┌─ Given records

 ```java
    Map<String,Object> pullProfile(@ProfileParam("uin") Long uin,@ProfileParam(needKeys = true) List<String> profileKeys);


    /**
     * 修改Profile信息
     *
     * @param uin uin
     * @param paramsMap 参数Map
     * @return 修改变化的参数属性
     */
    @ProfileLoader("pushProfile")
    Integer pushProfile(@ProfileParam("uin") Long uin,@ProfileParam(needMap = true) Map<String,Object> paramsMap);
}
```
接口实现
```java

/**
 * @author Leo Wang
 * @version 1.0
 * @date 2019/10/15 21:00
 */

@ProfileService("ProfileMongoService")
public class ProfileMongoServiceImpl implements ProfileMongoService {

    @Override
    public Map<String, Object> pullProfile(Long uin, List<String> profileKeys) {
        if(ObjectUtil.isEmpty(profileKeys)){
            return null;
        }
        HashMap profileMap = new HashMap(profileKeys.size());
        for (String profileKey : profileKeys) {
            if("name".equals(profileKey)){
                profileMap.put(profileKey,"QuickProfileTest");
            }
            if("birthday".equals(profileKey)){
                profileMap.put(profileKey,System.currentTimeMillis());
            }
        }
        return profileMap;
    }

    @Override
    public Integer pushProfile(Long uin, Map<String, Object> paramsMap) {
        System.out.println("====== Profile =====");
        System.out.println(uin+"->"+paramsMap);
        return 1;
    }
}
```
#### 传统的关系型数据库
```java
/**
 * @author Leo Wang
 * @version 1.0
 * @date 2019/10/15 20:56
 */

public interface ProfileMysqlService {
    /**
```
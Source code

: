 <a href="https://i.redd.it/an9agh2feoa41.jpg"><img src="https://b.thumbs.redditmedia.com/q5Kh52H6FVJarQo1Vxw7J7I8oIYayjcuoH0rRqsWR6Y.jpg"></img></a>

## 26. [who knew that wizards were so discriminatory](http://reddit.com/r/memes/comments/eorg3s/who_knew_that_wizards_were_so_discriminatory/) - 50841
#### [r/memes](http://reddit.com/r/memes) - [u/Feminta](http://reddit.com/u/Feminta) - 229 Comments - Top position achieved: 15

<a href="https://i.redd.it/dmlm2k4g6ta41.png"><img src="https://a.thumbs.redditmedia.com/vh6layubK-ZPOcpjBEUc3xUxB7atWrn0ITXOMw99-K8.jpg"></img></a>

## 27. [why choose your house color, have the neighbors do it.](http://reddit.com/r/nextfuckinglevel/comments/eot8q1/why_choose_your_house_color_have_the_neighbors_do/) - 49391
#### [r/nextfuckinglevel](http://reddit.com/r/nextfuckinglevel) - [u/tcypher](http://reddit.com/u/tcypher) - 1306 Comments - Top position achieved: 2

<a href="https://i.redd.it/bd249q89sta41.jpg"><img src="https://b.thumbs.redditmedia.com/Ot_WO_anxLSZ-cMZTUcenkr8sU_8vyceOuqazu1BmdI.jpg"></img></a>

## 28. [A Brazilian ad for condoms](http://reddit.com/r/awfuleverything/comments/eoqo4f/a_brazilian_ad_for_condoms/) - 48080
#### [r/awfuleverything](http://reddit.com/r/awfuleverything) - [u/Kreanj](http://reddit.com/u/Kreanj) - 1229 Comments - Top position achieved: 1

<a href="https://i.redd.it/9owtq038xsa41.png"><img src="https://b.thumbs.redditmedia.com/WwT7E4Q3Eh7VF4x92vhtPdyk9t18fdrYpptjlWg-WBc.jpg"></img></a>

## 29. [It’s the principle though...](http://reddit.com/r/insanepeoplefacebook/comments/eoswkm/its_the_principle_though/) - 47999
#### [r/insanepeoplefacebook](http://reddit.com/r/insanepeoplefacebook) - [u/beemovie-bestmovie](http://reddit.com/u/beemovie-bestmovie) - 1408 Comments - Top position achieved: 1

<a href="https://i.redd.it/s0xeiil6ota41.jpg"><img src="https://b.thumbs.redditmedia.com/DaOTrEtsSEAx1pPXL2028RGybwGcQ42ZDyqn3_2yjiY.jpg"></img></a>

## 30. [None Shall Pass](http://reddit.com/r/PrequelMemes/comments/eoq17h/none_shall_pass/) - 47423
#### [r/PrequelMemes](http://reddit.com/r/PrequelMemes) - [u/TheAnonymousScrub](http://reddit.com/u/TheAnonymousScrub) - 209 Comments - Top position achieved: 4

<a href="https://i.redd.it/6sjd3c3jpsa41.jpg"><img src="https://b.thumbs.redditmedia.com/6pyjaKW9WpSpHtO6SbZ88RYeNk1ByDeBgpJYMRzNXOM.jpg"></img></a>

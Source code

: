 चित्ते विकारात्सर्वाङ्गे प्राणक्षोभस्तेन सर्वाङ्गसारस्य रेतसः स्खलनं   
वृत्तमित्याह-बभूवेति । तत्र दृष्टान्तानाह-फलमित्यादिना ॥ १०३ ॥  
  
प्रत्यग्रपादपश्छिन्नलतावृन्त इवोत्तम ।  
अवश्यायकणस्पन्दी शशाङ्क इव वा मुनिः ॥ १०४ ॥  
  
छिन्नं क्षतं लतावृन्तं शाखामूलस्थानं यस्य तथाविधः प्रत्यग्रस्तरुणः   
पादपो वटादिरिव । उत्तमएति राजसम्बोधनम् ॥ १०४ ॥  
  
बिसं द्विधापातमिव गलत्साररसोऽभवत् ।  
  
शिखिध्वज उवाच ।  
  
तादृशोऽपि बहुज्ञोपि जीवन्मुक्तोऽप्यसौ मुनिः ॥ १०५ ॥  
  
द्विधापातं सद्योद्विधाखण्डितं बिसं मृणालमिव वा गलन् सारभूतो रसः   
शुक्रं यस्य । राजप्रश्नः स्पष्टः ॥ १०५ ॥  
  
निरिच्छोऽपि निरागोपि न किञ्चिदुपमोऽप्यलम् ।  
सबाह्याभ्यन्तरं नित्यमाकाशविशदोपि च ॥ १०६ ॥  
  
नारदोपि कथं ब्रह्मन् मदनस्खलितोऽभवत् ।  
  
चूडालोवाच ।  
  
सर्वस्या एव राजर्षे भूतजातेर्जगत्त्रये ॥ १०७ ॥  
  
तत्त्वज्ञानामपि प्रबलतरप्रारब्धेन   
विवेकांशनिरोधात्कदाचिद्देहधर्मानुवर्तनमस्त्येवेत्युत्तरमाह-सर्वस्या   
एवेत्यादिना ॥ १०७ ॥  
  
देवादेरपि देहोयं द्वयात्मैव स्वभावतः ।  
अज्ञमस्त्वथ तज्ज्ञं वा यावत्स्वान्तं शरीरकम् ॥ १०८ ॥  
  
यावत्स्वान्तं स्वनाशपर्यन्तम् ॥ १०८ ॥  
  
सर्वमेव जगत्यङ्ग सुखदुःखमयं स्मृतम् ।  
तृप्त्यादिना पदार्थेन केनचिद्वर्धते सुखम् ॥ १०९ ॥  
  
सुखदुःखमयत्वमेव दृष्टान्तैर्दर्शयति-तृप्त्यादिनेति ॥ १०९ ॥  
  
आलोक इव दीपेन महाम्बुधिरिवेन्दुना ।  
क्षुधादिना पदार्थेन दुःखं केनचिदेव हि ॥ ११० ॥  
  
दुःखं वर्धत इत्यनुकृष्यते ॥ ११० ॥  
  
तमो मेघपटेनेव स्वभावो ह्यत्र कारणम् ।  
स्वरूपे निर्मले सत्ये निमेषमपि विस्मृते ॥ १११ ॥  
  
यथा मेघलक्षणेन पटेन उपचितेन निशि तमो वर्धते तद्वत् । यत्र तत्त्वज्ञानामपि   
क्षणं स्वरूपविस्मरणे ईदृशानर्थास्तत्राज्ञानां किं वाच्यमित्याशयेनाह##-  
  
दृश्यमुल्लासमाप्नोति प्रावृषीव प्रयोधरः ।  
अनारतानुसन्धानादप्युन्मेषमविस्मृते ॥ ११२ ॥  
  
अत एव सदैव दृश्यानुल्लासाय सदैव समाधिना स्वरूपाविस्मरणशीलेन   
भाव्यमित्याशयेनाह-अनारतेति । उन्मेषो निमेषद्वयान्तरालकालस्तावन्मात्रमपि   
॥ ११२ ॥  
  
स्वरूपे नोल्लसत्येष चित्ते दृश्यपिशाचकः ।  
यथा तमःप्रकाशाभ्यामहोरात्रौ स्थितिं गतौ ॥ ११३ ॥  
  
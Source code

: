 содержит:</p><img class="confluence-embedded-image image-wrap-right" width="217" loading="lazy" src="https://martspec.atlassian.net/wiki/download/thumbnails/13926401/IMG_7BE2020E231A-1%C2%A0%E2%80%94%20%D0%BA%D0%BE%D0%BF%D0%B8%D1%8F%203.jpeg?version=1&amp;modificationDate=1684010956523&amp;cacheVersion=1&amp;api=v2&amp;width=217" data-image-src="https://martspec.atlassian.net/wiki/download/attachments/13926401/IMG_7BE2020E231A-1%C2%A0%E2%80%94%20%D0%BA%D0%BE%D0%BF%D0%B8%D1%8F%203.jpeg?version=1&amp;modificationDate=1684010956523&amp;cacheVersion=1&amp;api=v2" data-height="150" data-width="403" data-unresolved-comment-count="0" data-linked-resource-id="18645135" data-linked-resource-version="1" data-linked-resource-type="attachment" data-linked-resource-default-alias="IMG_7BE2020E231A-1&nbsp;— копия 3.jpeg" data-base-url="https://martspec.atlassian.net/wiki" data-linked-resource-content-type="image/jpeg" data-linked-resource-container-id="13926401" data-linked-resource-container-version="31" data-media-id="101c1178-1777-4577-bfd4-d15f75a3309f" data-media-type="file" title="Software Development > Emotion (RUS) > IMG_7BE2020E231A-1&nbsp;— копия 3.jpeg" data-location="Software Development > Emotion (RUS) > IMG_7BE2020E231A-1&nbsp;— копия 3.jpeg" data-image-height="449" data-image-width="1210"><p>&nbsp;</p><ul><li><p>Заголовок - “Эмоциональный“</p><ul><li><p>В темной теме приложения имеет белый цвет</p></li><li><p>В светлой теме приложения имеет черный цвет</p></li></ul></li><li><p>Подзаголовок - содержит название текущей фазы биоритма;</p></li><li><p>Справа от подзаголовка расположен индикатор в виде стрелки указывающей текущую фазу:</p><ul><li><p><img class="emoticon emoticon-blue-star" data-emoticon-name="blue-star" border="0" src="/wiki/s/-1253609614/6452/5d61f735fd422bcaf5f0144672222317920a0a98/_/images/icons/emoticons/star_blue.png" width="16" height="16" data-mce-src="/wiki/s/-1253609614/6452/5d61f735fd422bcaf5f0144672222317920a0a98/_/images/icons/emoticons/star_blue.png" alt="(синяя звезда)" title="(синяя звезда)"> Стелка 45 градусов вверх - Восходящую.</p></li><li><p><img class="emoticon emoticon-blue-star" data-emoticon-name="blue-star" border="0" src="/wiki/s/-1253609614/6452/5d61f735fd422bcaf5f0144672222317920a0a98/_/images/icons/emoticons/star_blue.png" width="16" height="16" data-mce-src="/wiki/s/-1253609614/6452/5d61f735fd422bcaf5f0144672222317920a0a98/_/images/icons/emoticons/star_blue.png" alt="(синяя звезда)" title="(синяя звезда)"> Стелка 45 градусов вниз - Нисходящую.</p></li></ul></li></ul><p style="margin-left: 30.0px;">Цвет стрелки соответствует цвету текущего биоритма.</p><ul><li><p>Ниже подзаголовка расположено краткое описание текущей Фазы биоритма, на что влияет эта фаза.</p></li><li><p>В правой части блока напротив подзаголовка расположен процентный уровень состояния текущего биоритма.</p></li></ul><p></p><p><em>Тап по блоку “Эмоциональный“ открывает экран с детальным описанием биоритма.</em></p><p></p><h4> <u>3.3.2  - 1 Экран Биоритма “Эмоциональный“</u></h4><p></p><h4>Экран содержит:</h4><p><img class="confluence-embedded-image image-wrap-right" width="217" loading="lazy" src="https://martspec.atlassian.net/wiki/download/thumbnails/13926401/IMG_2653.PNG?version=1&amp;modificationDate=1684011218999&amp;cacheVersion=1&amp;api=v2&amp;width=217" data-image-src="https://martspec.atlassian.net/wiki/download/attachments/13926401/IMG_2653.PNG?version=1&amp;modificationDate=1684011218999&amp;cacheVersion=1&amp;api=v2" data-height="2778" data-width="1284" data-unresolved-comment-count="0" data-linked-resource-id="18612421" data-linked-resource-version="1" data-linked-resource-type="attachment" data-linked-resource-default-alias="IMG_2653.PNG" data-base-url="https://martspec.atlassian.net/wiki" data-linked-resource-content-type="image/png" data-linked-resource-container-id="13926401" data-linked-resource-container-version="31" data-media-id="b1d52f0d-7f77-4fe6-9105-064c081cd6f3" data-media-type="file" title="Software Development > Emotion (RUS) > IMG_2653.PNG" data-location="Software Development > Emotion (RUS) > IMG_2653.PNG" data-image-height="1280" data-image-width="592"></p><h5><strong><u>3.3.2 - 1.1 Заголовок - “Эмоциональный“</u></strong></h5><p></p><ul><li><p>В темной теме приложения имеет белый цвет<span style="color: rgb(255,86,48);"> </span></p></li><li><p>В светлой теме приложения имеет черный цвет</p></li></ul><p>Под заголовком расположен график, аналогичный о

└─

Task: Show the lines where the word "nextfuckinglevel" appears in the entries.

Reply:
## 27. [why choose your house color, have the neighbors do it.](http://reddit.com/r/nextfuckinglevel/comments/eot8q1/why_choose_your_house_color_have_the_neighbors_do/) - 49391
#### [r/nextfuckinglevel](http://reddit.com/r/nextfuckinglevel) - [u/tcypher](http://reddit.com/u/tcypher) - 1306 Comments - Top position achieved: 2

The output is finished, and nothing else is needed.